In these environments, conditions for pasture growth are favourable, fertilizer is used over some 40% of the total pasture area and large areas of sown pasture occur on the Tablelands. Despite these developments, carrying capacities are alarmingly low, averaging only 3.0 DSE per ha.

Present animal production from native and natural pastures is severely restricted by the low availability of green forage in winter and early spring (1). The sowing of winter green native perennial grasses would not only increase production by extending the length of the effective grazing season, but would also reduce costs. Native grasses are adapted to the environment. They have evolved under harsh conditions of periodic drought and inherent low soil fertility. As such they could have less re-establishment and lower maintenance costs than pastures based on more traditional grass species. In recent droughts the adaptability of the native perennial grasses to harsh conditions has proved valuable to graziers. While the concept of domestication of native grasses is relatively new to Australian agriculture, it has been widely and successfully used overseas to develop new cultivars from native ecotypes. Yearlong green species such as Danthonia are among the most highly regarded grasses of native pastures and provide substantial quantities of high quality green forage in winter (2). The NSW Department of Agriculture has recently undertaken a program to domesticate Danthonia spp by a two stage process of selection and breeding. In the first stage plants will be collected from natural populations and evaluated to determine the extent of their genetic variability and to identify desirable traits and superior individuals. Both agronomic and floral characteristics are being examined together with measurements of seed retention and yield, and seedling vigour. The second stage of the program involves the selection or breeding of advanced lines for release as new cultivars. Cytogenetical studies are being conducted to determine the ploidy level of the plants collected and assess their suitability for breeding (3).

At Tamworth 3,000 individual D linkii and D richardsonii plants collected from 500 sites in New South Wales have been planted out in nursery rows. These are being assessed for vegetative morphology, growth, time of flowering, seed retention, seedhead morphology and seed dormancy. Studies are also being conducted on seed yield and seedling vigour, characteristics considered essential for successful domestication (4).

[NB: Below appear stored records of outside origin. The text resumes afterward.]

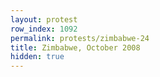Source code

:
 ```yaml
---
layout: protest
row_index: 1092
permalink: protests/zimbabwe-24
title: Zimbabwe, October 2008
hidden: true
---
```

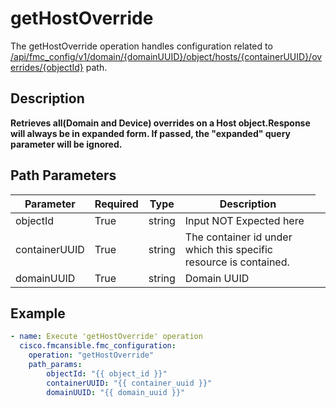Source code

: # getHostOverride

The getHostOverride operation handles configuration related to [/api/fmc_config/v1/domain/{domainUUID}/object/hosts/{containerUUID}/overrides/{objectId}](/paths//api/fmc_config/v1/domain/{domain_uuid}/object/hosts/{container_uuid}/overrides/{object_id}.md) path.&nbsp;
## Description
**Retrieves all(Domain and Device) overrides on a Host object.Response will always be in expanded form. If passed, the "expanded" query parameter will be ignored.**

## Path Parameters
| Parameter | Required | Type | Description |
| --------- | -------- | ---- | ----------- |
| objectId | True | string <td colspan=3> Input NOT Expected here |
| containerUUID | True | string <td colspan=3> The container id under which this specific resource is contained. |
| domainUUID | True | string <td colspan=3> Domain UUID |

## Example
```yaml
- name: Execute 'getHostOverride' operation
  cisco.fmcansible.fmc_configuration:
    operation: "getHostOverride"
    path_params:
        objectId: "{{ object_id }}"
        containerUUID: "{{ container_uuid }}"
        domainUUID: "{{ domain_uuid }}"

```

The overall objective of this program will be to provide seed supplies of Danthonia spp for commercial sowings. As yet no native grasses have been domesticated for use in Australian agriculture.

1. Lodge, G M and Roberts, E A 1979. Aust J Exp Agric Anim Husb 19 698-705.

2. Lodge, G M and Whalley R D B 1983. Aust Rangel J 5(1) 20-7.

3. Brock, R D and Brown, J A M 1961. Aust J Bot 9 62-91.

4. Harlan J R 1960. J Range Mgt 13(2) 86-9.